Quando cedeu o terreno à USE Carris, a companhia registrou em documento que caso o negócio fosse desfeito, a permissionária, no caso, a USE Carris, não teria direito à indenização de qualquer espécie. Questionado sobre essa previsão, Paim afirma:
– Esse termo de cedência é discutível na Justiça.
CONTRAPONTOS
O que diz Antônio Lorenzi, presidente da Carris entre 2005 e abril de 2010, quando o terreno foi cedido e a sede, construída:
“Não sei se houve cedência formal, oficial (do terreno). Mas não vejo problema. O problema é que depois, segundo vi na reportagem, a associação começou a utilizar aquele espaço, que era exclusivamente para funcionários, para locar para eventos, e isso não estava previsto no acordo que existia entre a Carris e a Associação. Foi construída a sede com tudo doado por fornecedores da Carris. O setor financeiro-administrativo contabilizava as doações que recebia dos fornecedores, não como entrada de dinheiro, mas colocava nos seus demonstrativos. Acho que não recebíamos (doações) em dinheiro. A Carris não gastou R$ 1 milhão, em absoluto. Duvido que tenha saída do caixa R$ 1 milhão. Não tem. Pode ter alguma coisa, mão de obra. A Carris tinha pedreiros contratados, pode ter sido empregado na construção daquela obra, mas não naquele valor.”

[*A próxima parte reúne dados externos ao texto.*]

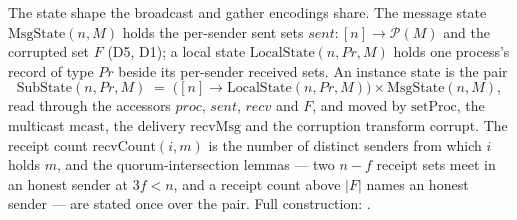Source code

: \begin{definition}
  \label{def:aba-msgstate}
  \leanok
  The state shape the broadcast and gather encodings share.
  The message state $\mathrm{MsgState}(n, M)$ holds the per-sender sent sets $sent : [n] \to \mathcal{P}(M)$ and the corrupted set $F$ (D5, D1); a local state $\mathrm{LocalState}(n, Pr, M)$ holds one process's record of type $Pr$ beside its per-sender received sets.
  An instance state is the pair
  \[
    \mathrm{SubState}(n, Pr, M) \;=\; \bigl([n] \to \mathrm{LocalState}(n, Pr, M)\bigr) \times \mathrm{MsgState}(n, M),
  \]
  read through the accessors $\mathit{proc}$, $\mathit{sent}$, $\mathit{recv}$ and $F$, and moved by $\mathrm{setProc}$, the multicast $\mathrm{mcast}$, the delivery $\mathrm{recvMsg}$ and the corruption transform $\mathrm{corrupt}$.
  The receipt count $\mathrm{recvCount}(i, m)$ is the number of distinct senders from which $i$ holds $m$, and the quorum-intersection lemmas --- two $n{-}f$ receipt sets meet in an honest sender at $3f < n$, and a receipt count above $|F|$ names an honest sender --- are stated once over the pair.
  Full construction: .
\end{definition}
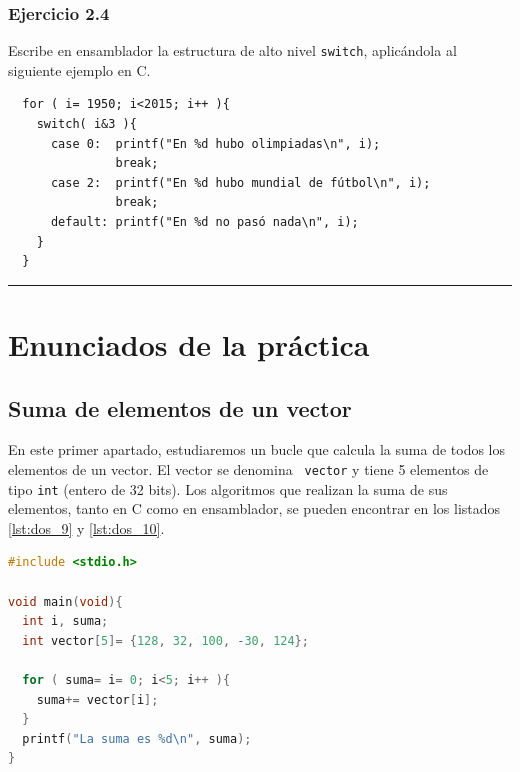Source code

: \subsubsection{Ejercicio 2.4}

Escribe en ensamblador la estructura de alto nivel {\tt switch},
aplicándola al siguiente ejemplo en C.

\begin{center}
\begin{myfbox}
\small
\begin{minipage}{0.92\linewidth}
\begin{minipage}{0.6\linewidth}
\begin{verbatim}
  for ( i= 1950; i<2015; i++ ){
    switch( i&3 ){
      case 0:  printf("En %d hubo olimpiadas\n", i);
               break;
      case 2:  printf("En %d hubo mundial de fútbol\n", i);
               break;
      default: printf("En %d no pasó nada\n", i);
    }
  }
\end{verbatim}
\end{minipage}
\begin{center}
\colorbox[gray]{1}{\rule{0cm}{7cm}\rule{11cm}{0cm}}
\end{center}
\end{minipage}
\end{myfbox}
\end{center}

\section{Enunciados de la práctica}


\subsection{Suma de elementos de un vector}

En este primer apartado, estudiaremos un bucle que calcula la suma de
todos los elementos de un vector. El vector se denomina {\tt
vector} y tiene 5 elementos de tipo {\tt int} (entero de 32 bits). Los algoritmos
que realizan la suma de sus elementos, tanto en C como en ensamblador, se
pueden encontrar en los listados \ref{lst:dos_9} y \ref{lst:dos_10}.

\begin{lstlisting}[caption={Suma de elementos de un vector (tipos4.c)},label={lst:dos_9},language=C]
#include <stdio.h>

void main(void){
  int i, suma;
  int vector[5]= {128, 32, 100, -30, 124};

  for ( suma= i= 0; i<5; i++ ){
    suma+= vector[i];
  }
  printf("La suma es %d\n", suma);
}
\end{lstlisting}

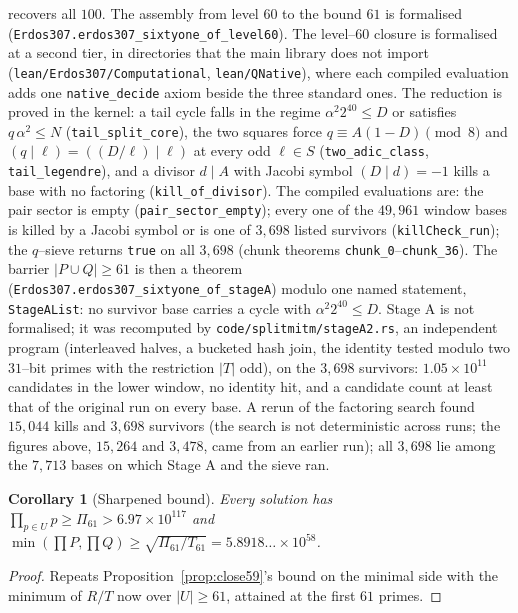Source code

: \documentclass[11pt]{article}
\newtheorem{corollary}[theorem]{Corollary}
\theoremstyle{definition}
\begin{document}
recovers all $100$. The assembly from level $60$ to the bound $61$ is formalised
(\texttt{Erdos307.erdos307\_sixtyone\_of\_level60}).
The level--$60$ closure is formalised at a second tier, in directories that the main library does not import
(\texttt{lean/Erdos307/Computational}, \texttt{lean/QNative}), where each compiled evaluation adds one
\texttt{native\_decide} axiom beside the three standard ones. The reduction is proved in the kernel: a tail cycle falls in the
regime $\alpha^2 2^{40}\le D$ or satisfies $q\,\alpha^2\le N$ (\texttt{tail\_split\_core}), the two squares force
$q\equiv A(1-D)\pmod 8$ and $(q\mid\ell)=((D/\ell)\mid\ell)$ at every odd $\ell\in S$ (\texttt{two\_adic\_class},
\texttt{tail\_legendre}), and a divisor $d\mid A$ with Jacobi symbol $(D\mid d)=-1$ kills a base with no factoring
(\texttt{kill\_of\_divisor}). The compiled evaluations are: the pair sector is empty (\texttt{pair\_sector\_empty}); every one of
the $49{,}961$ window bases is killed by a Jacobi symbol or is one of $3{,}698$ listed survivors (\texttt{killCheck\_run});
the $q$--sieve returns \texttt{true} on all $3{,}698$ (chunk theorems \texttt{chunk\_0}--\texttt{chunk\_36}). The barrier
$|P\cup Q|\ge61$ is then a theorem (\texttt{Erdos307.erdos307\_sixtyone\_of\_stageA}) modulo one named statement,
\texttt{StageAList}: no survivor base carries a cycle with $\alpha^2 2^{40}\le D$. Stage A is not formalised; it was recomputed
by \texttt{code/splitmitm/stageA2.rs}, an independent program (interleaved halves, a bucketed hash join, the identity tested
modulo two $31$--bit primes with the restriction $|T|$ odd), on the $3{,}698$ survivors: $1.05\times10^{11}$ candidates in the
lower window, no identity hit, and a candidate count at least that of the original run on every base. A rerun of the
factoring search found $15{,}044$ kills and $3{,}698$ survivors (the search is not deterministic across runs; the figures
above, $15{,}264$ and $3{,}478$, came from an earlier run); all $3{,}698$ lie among the $7{,}713$ bases on which Stage A and
the sieve ran.


\begin{corollary}[Sharpened bound]\label{cor:level61bound}
Every solution has $\prod_{p\in U}p\ge\Pi_{61}>6.97\times10^{117}$ and
$\min(\prod P,\prod Q)\ge\sqrt{\Pi_{61}/T_{61}}=5.8918\ldots\times10^{58}$.
\end{corollary}
\begin{proof}
Repeats Proposition~\ref{prop:close59}'s bound on the minimal side with the minimum of $R/T$ now over $|U|\ge61$,
attained at the first $61$ primes.
\end{proof}
\end{document}
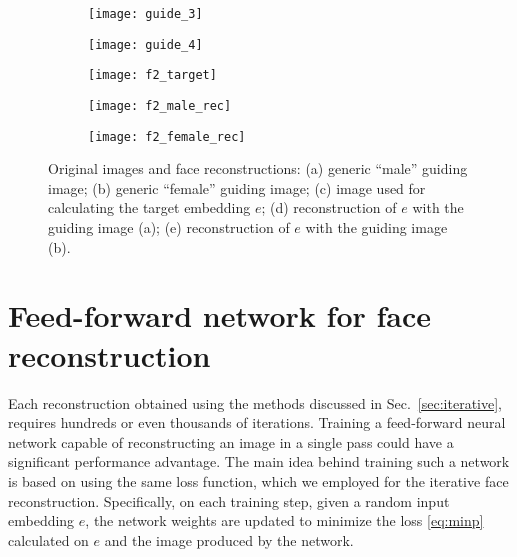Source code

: \documentclass{article}
\def\Emb{e}
\newcommand{\Sec}[1]{Sec.~\ref{#1}}
\begin{document}
  \begin{figure}[b]
  \centering
    \begin{subfigure}{.19\textwidth}
      \centering
      \texttt{[image: guide\_3]}
      \caption{}
      \label{fig:guide1}
    \end{subfigure}
    \begin{subfigure}{.19\textwidth}
      \centering
      \texttt{[image: guide\_4]}
      \caption{}
      \label{fig:guide2}
    \end{subfigure}
    \begin{subfigure}{.19\textwidth}
      \centering
      \texttt{[image: f2\_target]}
      \caption{}
      \label{fig:emb4}
    \end{subfigure}
    \begin{subfigure}{.19\textwidth}
      \centering
      \texttt{[image: f2\_male\_rec]}
      \caption{}
      \label{fig:femmale}
    \end{subfigure}
    \begin{subfigure}{.19\textwidth}
      \centering
      \texttt{[image: f2\_female\_rec]}
      \caption{}
      \label{fig:femfem}
    \end{subfigure}
    \caption{Original images and face reconstructions:
      (a) generic ``male'' guiding image;
      (b) generic ``female'' guiding image;
      (c) image used for calculating the target embedding $\Emb$;
      (d) reconstruction of $e$ with the guiding image (a);
      (e) reconstruction of $e$ with the guiding image (b).}
  \label{fig:set2}
  \end{figure}

\section{Feed-forward network for face reconstruction}
\label{sec:ff}

    Each reconstruction obtained using the methods discussed in \Sec{sec:iterative}, requires hundreds or even thousands of iterations.
    Training a feed-forward neural network capable of reconstructing an image in a single pass could have a significant performance advantage.
    The main idea behind training such a network is based on using the same loss function, which we employed for the iterative face reconstruction.
    Specifically, on each training step, given a random input embedding $\Emb$, the network weights are updated to minimize the loss \eqref{eq:minp} calculated on $\Emb$ and the image produced by the network.
\end{document}
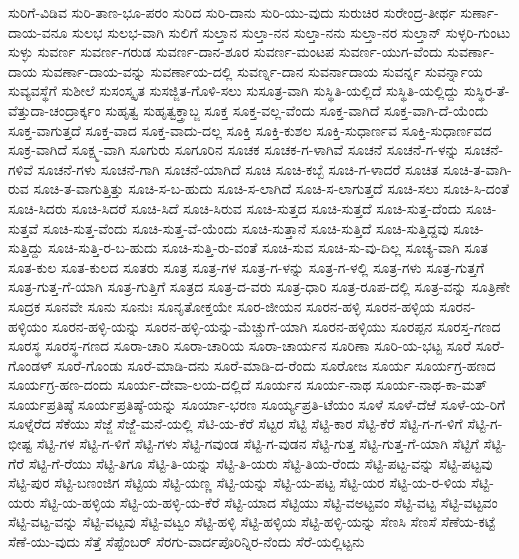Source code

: ಸುರಿಗೆ-ವಿಡಿವ
ಸುರಿ-ತಾಣ-ಭೂ-ಪರಂ
ಸುರಿದ
ಸುರಿ-ದಾನು
ಸುರಿ-ಯು-ವುದು
ಸುರುಚಿರ
ಸುರೇಂದ್ರ-ತೀರ್ಥ
ಸುರ್ಣಾ-ದಾಯ-ವನೂ
ಸುಲಭ
ಸುಲಭ-ವಾಗಿ
ಸುಲಿಗೆ
ಸುಲ್ತಾನ
ಸುಲ್ತಾ-ನನ
ಸುಲ್ತಾ-ನನು
ಸುಲ್ತಾ-ನರ
ಸುಲ್ತಾನ್
ಸುಳ್ಳರಿ-ಗುಂಟು
ಸುಳ್ಳು
ಸುವರ್ಣ
ಸುವರ್ಣ-ಗರುಡ
ಸುವರ್ಣ-ದಾನ-ಶೂರ
ಸುವರ್ಣ-ಮಂಟಪ
ಸುವರ್ಣ-ಯುಗ-ವೆಂದು
ಸುವರ್ಣಾ-ದಾಯ
ಸುವರ್ಣಾ-ದಾಯ-ವನ್ನು
ಸುವರ್ಣಾಯ-ದಲ್ಲಿ
ಸುವರ್ಣ್ನ-ದಾನ
ಸುವರ್ನಾದಾಯ
ಸುವರ್ನ್ನ
ಸುವರ್ನ್ನಾಯ
ಸುವ್ಯವಸ್ಥೆಗೆ
ಸುಶೀಲೆ
ಸುಸಂಸ್ಕೃತ
ಸುಸಜ್ಜಿತ-ಗೊಳಿ-ಸಲು
ಸುಸೂತ್ರ-ವಾಗಿ
ಸುಸ್ಥಿತಿ-ಯಲ್ಲಿದೆ
ಸುಸ್ಥಿತಿ-ಯಲ್ಲಿದ್ದು
ಸುಸ್ಥಿರ-ತೆ-ವೆತ್ತುದಾ-ಚಂದ್ರಾರ್ಕ್ಕಂ
ಸುಹೃತ್ವ
ಸುಹೃತ್ವಕ್ತ್ರಾಬ್ಜ
ಸೂಕ್ತ
ಸೂಕ್ತ-ವಲ್ಲ-ವೆಂದು
ಸೂಕ್ತ-ವಾಗಿದೆ
ಸೂಕ್ತ-ವಾಗಿ-ದೆ-ಯೆಂದು
ಸೂಕ್ತ-ವಾಗುತ್ತದೆ
ಸೂಕ್ತ-ವಾದ
ಸೂಕ್ತ-ವಾದು-ದಲ್ಲ
ಸೂಕ್ತಿ
ಸೂಕ್ತಿ-ಕುಶಲ
ಸೂಕ್ತಿ-ಸುಧಾರ್ಣವ
ಸೂಕ್ತಿ-ಸುಧಾರ್ಣವದ
ಸೂಕ್ರ-ವಾಗಿದೆ
ಸೂಕ್ಷ್ಮ-ವಾಗಿ
ಸೂಗುರು
ಸೂಗೂರಿನ
ಸೂಚಕ
ಸೂಚಕ-ಗ-ಳಾಗಿವೆ
ಸೂಚನೆ
ಸೂಚನೆ-ಗ-ಳನ್ನು
ಸೂಚನೆ-ಗಳಿವೆ
ಸೂಚನೆ-ಗಳು
ಸೂಚನೆ-ಗಾಗಿ
ಸೂಚನೆ-ಯಾಗಿದೆ
ಸೂಚಿ
ಸೂಚಿ-ಕಬ್ಬೆ
ಸೂಚಿ-ಗ-ಳಾದರೆ
ಸೂಚಿತ
ಸೂಚಿ-ತ-ವಾಗಿ-ರುವ
ಸೂಚಿ-ತ-ವಾಗುತ್ತಿತ್ತು
ಸೂಚಿ-ಸ-ಬ-ಹುದು
ಸೂಚಿ-ಸ-ಲಾಗಿದೆ
ಸೂಚಿ-ಸ-ಲಾಗುತ್ತದೆ
ಸೂಚಿ-ಸಲು
ಸೂಚಿ-ಸಿ-ದಂತೆ
ಸೂಚಿ-ಸಿದರು
ಸೂಚಿ-ಸಿದರೆ
ಸೂಚಿ-ಸಿದೆ
ಸೂಚಿ-ಸಿರುವ
ಸೂಚಿ-ಸುತ್ತದ
ಸೂಚಿ-ಸುತ್ತದೆ
ಸೂಚಿ-ಸುತ್ತ-ದೆಂದು
ಸೂಚಿ-ಸುತ್ತವೆ
ಸೂಚಿ-ಸುತ್ತ-ವೆಂದು
ಸೂಚಿ-ಸುತ್ತ-ವೆ-ಯೆಂದು
ಸೂಚಿ-ಸುತ್ತಾನೆ
ಸೂಚಿ-ಸುತ್ತಿದೆ
ಸೂಚಿ-ಸುತ್ತಿದ್ದವು
ಸೂಚಿ-ಸುತ್ತಿದ್ದು
ಸೂಚಿ-ಸುತ್ತಿ-ರ-ಬ-ಹುದು
ಸೂಚಿ-ಸುತ್ತಿ-ರು-ವಂತೆ
ಸೂಚಿ-ಸುವ
ಸೂಚಿ-ಸು-ವು-ದಿಲ್ಲ
ಸೂಚ್ಯ-ವಾಗಿ
ಸೂತ
ಸೂತ-ಕುಲ
ಸೂತ-ಕುಲದ
ಸೂತರು
ಸೂತ್ರ
ಸೂತ್ರ-ಗಳ
ಸೂತ್ರ-ಗ-ಳನ್ನು
ಸೂತ್ರ-ಗ-ಳಲ್ಲಿ
ಸೂತ್ರ-ಗಳು
ಸೂತ್ರ-ಗುತ್ತಗೆ
ಸೂತ್ರ-ಗುತ್ತ-ಗೆ-ಯಾಗಿ
ಸೂತ್ರ-ಗುತ್ತಿಗೆ
ಸೂತ್ರದ
ಸೂತ್ರ-ದ-ವರು
ಸೂತ್ರ-ಧಾರಿ
ಸೂತ್ರ-ರೂಪ-ದಲ್ಲಿ
ಸೂತ್ರ-ವನ್ನು
ಸೂತ್ರಿಣೇ
ಸೂದ್ರಕ
ಸೂನವೇ
ಸೂನು
ಸೂನುಃ
ಸೂನೃತೋಕ್ತಯೇ
ಸೂರ-ಜೀಯನ
ಸೂರನ-ಹಳ್ಳಿ
ಸೂರನ-ಹಳ್ಳಿಯ
ಸೂರನ-ಹಳ್ಳಿಯಂ
ಸೂರನ-ಹಳ್ಳಿ-ಯನ್ನು
ಸೂರನ-ಹಳ್ಳಿ-ಯನ್ನು-ಮೆಚ್ಚುಗೆ-ಯಾಗಿ
ಸೂರನ-ಹಳ್ಳಿಯು
ಸೂರಪ್ಪನ
ಸೂರಸ್ತ-ಗಣದ
ಸೂರಸ್ಥ
ಸೂರಸ್ಥ-ಗಣದ
ಸೂರಾ-ಚಾರಿ
ಸೂರಾ-ಚಾರಿಯ
ಸೂರಾ-ಚಾರ್ಯನ
ಸೂರಿಣಾ
ಸೂರಿ-ಯ-ಭಟ್ಟ
ಸೂರೆ
ಸೂರೆ-ಗೊಂಡಳ್
ಸೂರೆ-ಗೊಂಡು
ಸೂರೆ-ಮಾಡಿ-ದನು
ಸೂರೆ-ಮಾಡಿ-ದ-ರೆಂದು
ಸೂರೋಜ
ಸೂರ್ಯ
ಸೂರ್ಯಗ್ರ-ಹಣದ
ಸೂರ್ಯಗ್ರ-ಹಣ-ದಂದು
ಸೂರ್ಯ-ದೇವಾ-ಲಯ-ದಲ್ಲಿದೆ
ಸೂರ್ಯನ
ಸೂರ್ಯ-ನಾಥ
ಸೂರ್ಯ-ನಾಥ-ಕಾ-ಮತ್
ಸೂರ್ಯಪ್ರತಿಷ್ಠೆ
ಸೂರ್ಯಪ್ರತಿಷ್ಠೆ-ಯನ್ನು
ಸೂರ್ಯಾ-ಭರಣ
ಸೂರ್ಯ್ಯಪ್ರತಿ-ಟೆಯಂ
ಸೂಳೆ
ಸೂಳೆ-ದೆಱೆ
ಸೂಳೆ-ಯ-ರಿಗೆ
ಸೂಳ್ನೆರೆದ
ಸೆಕೆಯು
ಸೆಜ್ಜೆ
ಸೆಜ್ಜೆೆ-ಮನೆ-ಯಲ್ಲಿ
ಸೆಟಿ-ಯ-ಕೆರೆ
ಸೆಟ್ಟರ
ಸೆಟ್ಟಿ
ಸೆಟ್ಟಿ-ಕಾರ
ಸೆಟ್ಟಿ-ಕೆರೆ
ಸೆಟ್ಟಿ-ಗ-ಗ-ಳಿಗೆ
ಸೆಟ್ಟಿ-ಗ-ಭೀಷ್ಟ
ಸೆಟ್ಟಿ-ಗಳ
ಸೆಟ್ಟಿ-ಗ-ಳಿಗೆ
ಸೆಟ್ಟಿ-ಗಳು
ಸೆಟ್ಟಿ-ಗವುಂಡ
ಸೆಟ್ಟಿ-ಗ-ವುಡನ
ಸೆಟ್ಟಿ-ಗುತ್ತ
ಸೆಟ್ಟಿ-ಗುತ್ತ-ಗೆ-ಯಾಗಿ
ಸೆಟ್ಟಿಗೆ
ಸೆಟ್ಟಿ-ಗೆರೆ
ಸೆಟ್ಟಿ-ಗೆ-ರೆಯು
ಸೆಟ್ಟಿ-ತಿಗೂ
ಸೆಟ್ಟಿ-ತಿ-ಯನ್ನು
ಸೆಟ್ಟಿ-ತಿ-ಯರು
ಸೆಟ್ಟಿ-ತಿಯ-ರೆಂದು
ಸೆಟ್ಟಿ-ಪಟ್ಟ-ವನ್ನು
ಸೆಟ್ಟಿ-ಪಟ್ಟವು
ಸೆಟ್ಟಿ-ಪುರ
ಸೆಟ್ಟಿ-ಬಣಂಜಿಗ
ಸೆಟ್ಟಿಯ
ಸೆಟ್ಟಿ-ಯಣ್ಣ
ಸೆಟ್ಟಿ-ಯನ್ನು
ಸೆಟ್ಟಿ-ಯ-ಪಟ್ಟ
ಸೆಟ್ಟಿ-ಯರ
ಸೆಟ್ಟಿ-ಯ-ರ-ಳಿಯ
ಸೆಟ್ಟಿ-ಯರು
ಸೆಟ್ಟಿ-ಯ-ಹಳ್ಳಿಯ
ಸೆಟ್ಟಿ-ಯ-ಹಳ್ಳಿ-ಯ-ಕೆರೆ
ಸೆಟ್ಟಿ-ಯಾದ
ಸೆಟ್ಟಿಯು
ಸೆಟ್ಟಿ-ವಅಟ್ಟವಂ
ಸೆಟ್ಟಿ-ವಟ್ಟ
ಸೆಟ್ಟಿ-ವಟ್ಟವಂ
ಸೆಟ್ಟಿ-ವಟ್ಟ-ವನ್ನು
ಸೆಟ್ಟಿ-ವಟ್ಟವು
ಸೆಟ್ಟಿ-ವಟ್ವಂ
ಸೆಟ್ಟಿ-ಹಳ್ಳಿ
ಸೆಟ್ಟಿ-ಹಳ್ಳಿಯ
ಸೆಟ್ಟಿ-ಹಳ್ಳಿ-ಯನ್ನು
ಸೆಣಸಿ
ಸೆಣಸೆ
ಸೆಣೆಯ-ಕಟ್ಟೆ
ಸೆಣೆ-ಯು-ವುದು
ಸೆತ್ತೆ
ಸೆಪ್ಟೆಂಬರ್
ಸೆರಗು-ವಾರ್ದಪೊರಿನ್ನಿರ-ನೆಂದು
ಸೆರೆ-ಯಲ್ಲಿಟ್ಟನು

Depois de GaúchaZH ter acesso ao documento (imagem acima) que mostra que o Conselho de Administração da Carris, sob a presidência de Lorenzi, aprovou o gasto de R$ 800 mil na obra, o ex-presidente explicou:
“Lembrei que vendemos a folha de pagamento e recebemos em torno de R$ 3,5 milhões. E a orientação da prefeitura, na época, foi de que o valor não devia entrar no caixa da Carris, e sim ser investido em melhorias das condições para os funcionários. Então decidimos fazer três coisas: a sede da associação, uma creche (para a qual a prefeitura deu R$ 500 mil e que nunca foi concluída) e um prédio administrativo (também não concluído até hoje)."
O que diz Nelson de Godoy, presidente da USE Carris à época da cedência do terreno e da obra:
“A prefeitura cedeu o terreno para a Carris e a Carris cedeu para a gente fazer a associação ali. Nós fomos em todos os fornecedores da Carris, todo mundo ajudou um pouco. Foi arrecadada uma quantia. Uns doavam materiais, e outros, dinheiro. Na época, um diretor da Carris, engenheiro, que tomou conta de tudo isso aí. As doações vinham para a carris e para a associação. O telhado foi quase R$ 30 mil, a Ipiranga que deu. Da Carris, acredito que foram uns R$ 500 mil. Quem controlava a obra era o engenheiro da Carris. Tinha quatro funcionários profissionais, mestre e carpinteiro que nós que pagávamos, saímos atrás de sócios.”